Start of DATA RECORDS

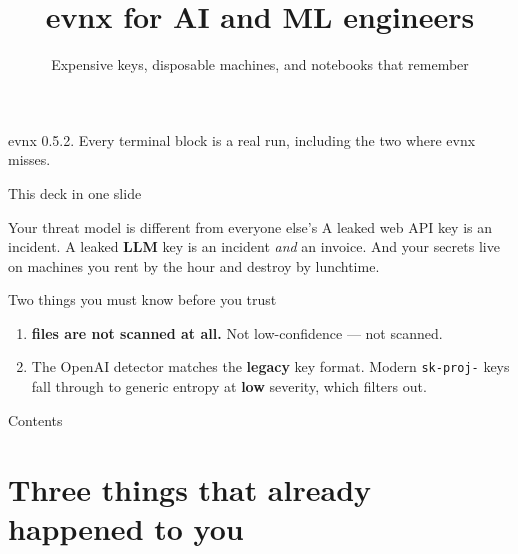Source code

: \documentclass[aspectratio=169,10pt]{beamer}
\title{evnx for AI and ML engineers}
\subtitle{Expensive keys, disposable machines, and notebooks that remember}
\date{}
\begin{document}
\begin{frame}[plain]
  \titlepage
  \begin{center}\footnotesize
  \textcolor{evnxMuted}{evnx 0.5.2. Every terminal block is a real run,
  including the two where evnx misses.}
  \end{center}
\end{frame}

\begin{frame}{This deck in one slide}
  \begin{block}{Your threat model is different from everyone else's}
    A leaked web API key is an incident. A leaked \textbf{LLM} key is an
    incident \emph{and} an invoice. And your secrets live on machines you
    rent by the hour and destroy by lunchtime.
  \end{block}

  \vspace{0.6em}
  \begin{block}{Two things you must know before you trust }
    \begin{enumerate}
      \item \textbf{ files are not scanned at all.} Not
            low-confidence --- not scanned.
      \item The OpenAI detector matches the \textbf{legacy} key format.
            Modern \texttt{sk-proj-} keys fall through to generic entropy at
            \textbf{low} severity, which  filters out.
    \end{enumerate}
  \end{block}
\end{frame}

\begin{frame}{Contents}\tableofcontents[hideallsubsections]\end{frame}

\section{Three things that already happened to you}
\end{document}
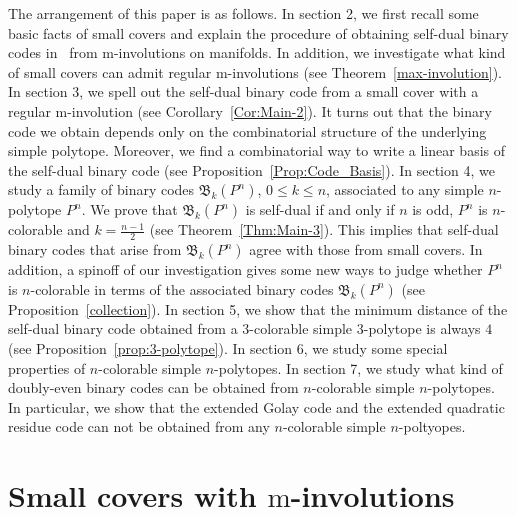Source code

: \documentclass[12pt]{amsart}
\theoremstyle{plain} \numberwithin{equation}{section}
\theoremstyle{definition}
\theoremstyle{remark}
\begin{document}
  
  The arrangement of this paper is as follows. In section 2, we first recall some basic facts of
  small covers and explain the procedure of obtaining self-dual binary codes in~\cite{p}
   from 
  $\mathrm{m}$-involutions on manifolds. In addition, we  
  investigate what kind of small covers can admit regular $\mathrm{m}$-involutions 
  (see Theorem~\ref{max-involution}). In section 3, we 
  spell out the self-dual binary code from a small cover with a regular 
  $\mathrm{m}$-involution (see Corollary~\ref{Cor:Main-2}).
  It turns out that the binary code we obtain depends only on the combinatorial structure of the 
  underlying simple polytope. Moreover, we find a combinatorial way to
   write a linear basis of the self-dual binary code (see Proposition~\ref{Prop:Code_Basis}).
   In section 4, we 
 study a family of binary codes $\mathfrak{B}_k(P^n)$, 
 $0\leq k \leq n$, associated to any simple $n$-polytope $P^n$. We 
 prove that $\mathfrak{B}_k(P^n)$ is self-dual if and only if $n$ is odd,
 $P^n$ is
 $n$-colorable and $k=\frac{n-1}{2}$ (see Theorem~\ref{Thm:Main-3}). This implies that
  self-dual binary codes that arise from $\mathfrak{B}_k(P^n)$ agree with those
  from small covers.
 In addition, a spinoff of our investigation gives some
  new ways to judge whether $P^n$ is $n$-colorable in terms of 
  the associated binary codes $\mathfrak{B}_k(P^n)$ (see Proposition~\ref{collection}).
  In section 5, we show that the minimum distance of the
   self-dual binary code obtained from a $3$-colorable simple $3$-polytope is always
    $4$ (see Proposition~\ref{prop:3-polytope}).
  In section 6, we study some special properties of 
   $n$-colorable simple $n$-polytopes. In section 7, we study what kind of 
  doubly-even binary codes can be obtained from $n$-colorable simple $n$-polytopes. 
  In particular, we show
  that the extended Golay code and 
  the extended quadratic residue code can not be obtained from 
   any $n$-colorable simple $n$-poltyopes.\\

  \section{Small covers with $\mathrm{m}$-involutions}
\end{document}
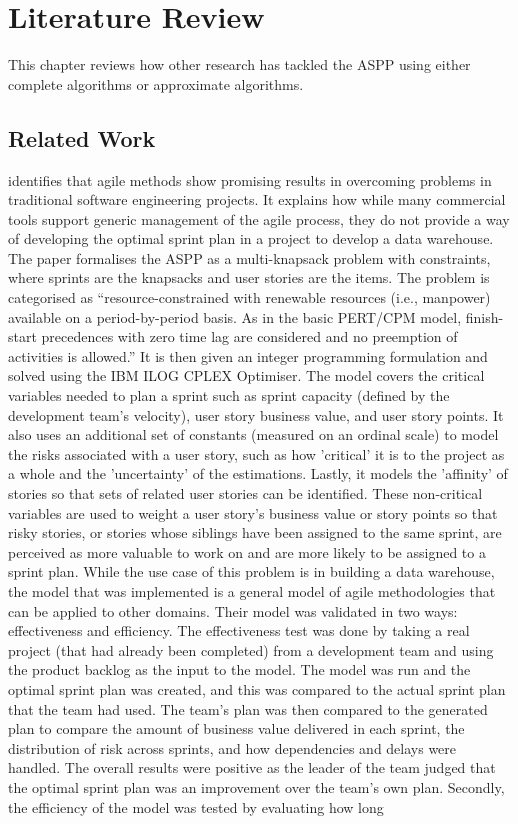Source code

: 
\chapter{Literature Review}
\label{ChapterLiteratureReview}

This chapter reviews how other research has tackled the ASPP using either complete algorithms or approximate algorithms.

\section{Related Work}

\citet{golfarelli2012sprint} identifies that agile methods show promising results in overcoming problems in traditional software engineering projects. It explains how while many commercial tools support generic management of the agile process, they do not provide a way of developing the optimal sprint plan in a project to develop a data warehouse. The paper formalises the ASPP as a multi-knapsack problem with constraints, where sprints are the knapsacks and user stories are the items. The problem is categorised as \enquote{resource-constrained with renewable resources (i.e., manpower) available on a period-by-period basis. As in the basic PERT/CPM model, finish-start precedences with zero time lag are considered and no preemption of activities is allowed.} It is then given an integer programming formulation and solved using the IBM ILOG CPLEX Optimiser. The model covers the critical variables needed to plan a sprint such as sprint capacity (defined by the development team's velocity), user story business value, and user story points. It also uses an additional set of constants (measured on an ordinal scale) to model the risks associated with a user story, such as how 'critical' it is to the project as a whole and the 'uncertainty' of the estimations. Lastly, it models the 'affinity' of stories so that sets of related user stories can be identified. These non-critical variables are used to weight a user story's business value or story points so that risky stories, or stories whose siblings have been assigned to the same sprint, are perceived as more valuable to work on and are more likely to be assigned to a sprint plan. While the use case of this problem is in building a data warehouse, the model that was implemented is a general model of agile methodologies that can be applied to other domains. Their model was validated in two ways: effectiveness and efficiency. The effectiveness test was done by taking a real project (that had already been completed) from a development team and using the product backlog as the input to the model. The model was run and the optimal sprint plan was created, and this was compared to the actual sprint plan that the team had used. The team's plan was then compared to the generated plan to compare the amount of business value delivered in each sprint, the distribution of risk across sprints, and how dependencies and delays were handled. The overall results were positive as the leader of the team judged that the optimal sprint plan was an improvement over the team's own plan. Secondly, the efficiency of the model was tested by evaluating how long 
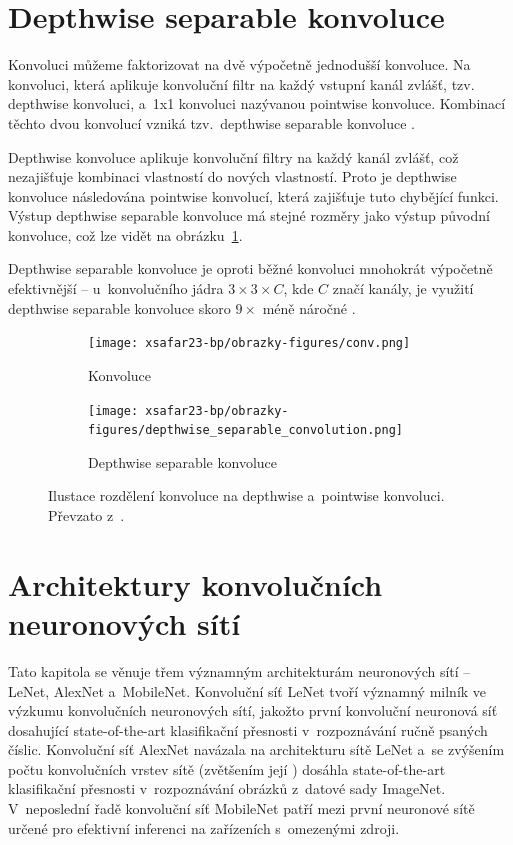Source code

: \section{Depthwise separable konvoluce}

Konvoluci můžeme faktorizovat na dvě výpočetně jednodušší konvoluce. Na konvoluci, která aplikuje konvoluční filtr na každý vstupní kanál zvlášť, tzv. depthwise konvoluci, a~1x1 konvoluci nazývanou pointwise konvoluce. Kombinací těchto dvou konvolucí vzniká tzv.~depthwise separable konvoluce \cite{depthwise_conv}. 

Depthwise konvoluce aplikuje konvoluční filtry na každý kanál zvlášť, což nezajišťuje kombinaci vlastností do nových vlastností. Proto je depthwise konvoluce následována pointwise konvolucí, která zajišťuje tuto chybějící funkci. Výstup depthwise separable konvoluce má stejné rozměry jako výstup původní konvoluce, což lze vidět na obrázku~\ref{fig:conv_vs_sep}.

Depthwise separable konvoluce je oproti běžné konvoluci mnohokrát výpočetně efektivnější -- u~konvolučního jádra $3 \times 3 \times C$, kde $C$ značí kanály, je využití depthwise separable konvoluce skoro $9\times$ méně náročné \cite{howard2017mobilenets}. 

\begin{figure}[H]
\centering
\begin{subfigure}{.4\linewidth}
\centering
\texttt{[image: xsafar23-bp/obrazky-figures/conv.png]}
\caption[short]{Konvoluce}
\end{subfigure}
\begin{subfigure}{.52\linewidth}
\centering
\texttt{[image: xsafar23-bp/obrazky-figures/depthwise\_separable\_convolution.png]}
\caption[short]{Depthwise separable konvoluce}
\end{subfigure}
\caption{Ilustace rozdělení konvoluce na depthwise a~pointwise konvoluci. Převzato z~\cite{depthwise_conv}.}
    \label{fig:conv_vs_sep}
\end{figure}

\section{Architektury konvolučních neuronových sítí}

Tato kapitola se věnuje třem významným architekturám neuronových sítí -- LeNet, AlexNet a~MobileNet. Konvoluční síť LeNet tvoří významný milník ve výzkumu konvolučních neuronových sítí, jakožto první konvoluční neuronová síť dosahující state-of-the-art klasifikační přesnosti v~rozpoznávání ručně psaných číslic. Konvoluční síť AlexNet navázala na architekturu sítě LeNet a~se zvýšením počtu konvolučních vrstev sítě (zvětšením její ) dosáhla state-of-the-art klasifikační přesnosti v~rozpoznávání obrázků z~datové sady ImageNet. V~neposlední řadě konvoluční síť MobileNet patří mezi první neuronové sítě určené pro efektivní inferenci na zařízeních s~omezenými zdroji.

End of DATA RECORDS

DESCRIPTION OF THE TASK: Go through the entries above and copy each line holding the string "scanned".

SOLUTION:
      \item \textbf{ files are not scanned at all.} Not
            low-confidence --- not scanned.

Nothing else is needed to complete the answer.